◆ **Exercise description**: Scan the data below for the string "that". Show every line where it turns up.

◆ **The input**:

⁂

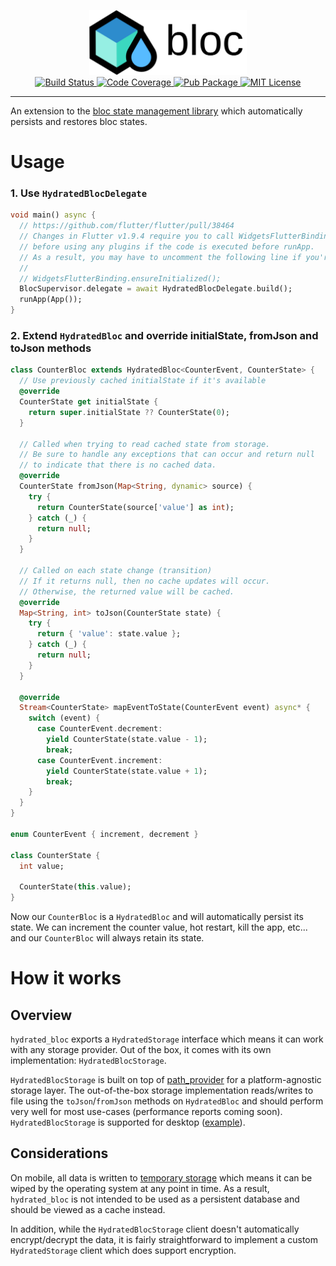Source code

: <p align="center">
  <img src="https://github.com/felangel/hydrated_bloc/raw/master/doc/assets/hydrated_bloc_logo.png" width="50%" alt="logo" />
  <br/>
  <a href="https://circleci.com/gh/felangel/hydrated_bloc">
    <img alt="Build Status" src="https://circleci.com/gh/felangel/hydrated_bloc.svg?style=shield">
  </a>
  <a href="https://codecov.io/gh/felangel/hydrated_bloc">
    <img alt="Code Coverage" src="https://codecov.io/gh/felangel/hydrated_bloc/branch/master/graph/badge.svg" />
  </a>
  <a href="https://pub.dartlang.org/packages/hydrated_bloc">
    <img alt="Pub Package" src="https://img.shields.io/pub/v/hydrated_bloc.svg">
  </a>
  <a href="https://opensource.org/licenses/MIT">
    <img alt="MIT License" src="https://img.shields.io/badge/License-MIT-blue.svg">
  </a>  
</p>

---

An extension to the [bloc state management library](https://github.com/felangel/bloc) which automatically persists and restores bloc states.

# Usage

### 1. Use `HydratedBlocDelegate`

```dart
void main() async {
  // https://github.com/flutter/flutter/pull/38464
  // Changes in Flutter v1.9.4 require you to call WidgetsFlutterBinding.ensureInitialized()
  // before using any plugins if the code is executed before runApp.
  // As a result, you may have to uncomment the following line if you're using Flutter >=1.9.4.
  //
  // WidgetsFlutterBinding.ensureInitialized();
  BlocSupervisor.delegate = await HydratedBlocDelegate.build();
  runApp(App());
}
```

### 2. Extend `HydratedBloc` and override initialState, fromJson and toJson methods

```dart
class CounterBloc extends HydratedBloc<CounterEvent, CounterState> {
  // Use previously cached initialState if it's available
  @override
  CounterState get initialState {
    return super.initialState ?? CounterState(0);
  }

  // Called when trying to read cached state from storage.
  // Be sure to handle any exceptions that can occur and return null
  // to indicate that there is no cached data.
  @override
  CounterState fromJson(Map<String, dynamic> source) {
    try {
      return CounterState(source['value'] as int);
    } catch (_) {
      return null;
    }
  }

  // Called on each state change (transition)
  // If it returns null, then no cache updates will occur.
  // Otherwise, the returned value will be cached.
  @override
  Map<String, int> toJson(CounterState state) {
    try {
      return { 'value': state.value };
    } catch (_) {
      return null;
    }
  }

  @override
  Stream<CounterState> mapEventToState(CounterEvent event) async* {
    switch (event) {
      case CounterEvent.decrement:
        yield CounterState(state.value - 1);
        break;
      case CounterEvent.increment:
        yield CounterState(state.value + 1);
        break;
    }
  }
}

enum CounterEvent { increment, decrement }

class CounterState {
  int value;

  CounterState(this.value);
}

```

Now our `CounterBloc` is a `HydratedBloc` and will automatically persist its state. We can increment the counter value, hot restart, kill the app, etc... and our `CounterBloc` will always retain its state.

# How it works

## Overview

`hydrated_bloc` exports a `HydratedStorage` interface which means it can work with any storage provider. Out of the box, it comes with its own implementation: `HydratedBlocStorage`.

`HydratedBlocStorage` is built on top of [path_provider](https://pub.dev/packages/path_provider) for a platform-agnostic storage layer. The out-of-the-box storage implementation reads/writes to file using the `toJson`/`fromJson` methods on `HydratedBloc` and should perform very well for most use-cases (performance reports coming soon). `HydratedBlocStorage` is supported for desktop ([example](https://github.com/felangel/hydrated_bloc/tree/master/example)).

## Considerations

On mobile, all data is written to [temporary storage](https://github.com/flutter/plugins/blob/61c39d1e79e8f36030162a5f85fb491c65f4e51c/packages/path_provider/lib/path_provider.dart#L24) which means it can be wiped by the operating system at any point in time. As a result, `hydrated_bloc` is not intended to be used as a persistent database and should be viewed as a cache instead.

In addition, while the `HydratedBlocStorage` client doesn't automatically encrypt/decrypt the data, it is fairly straightforward to implement a custom `HydratedStorage` client which does support encryption.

⁂

◆ **Solution to this problem**:
  // Be sure to handle any exceptions that can occur and return null
  // to indicate that there is no cached data.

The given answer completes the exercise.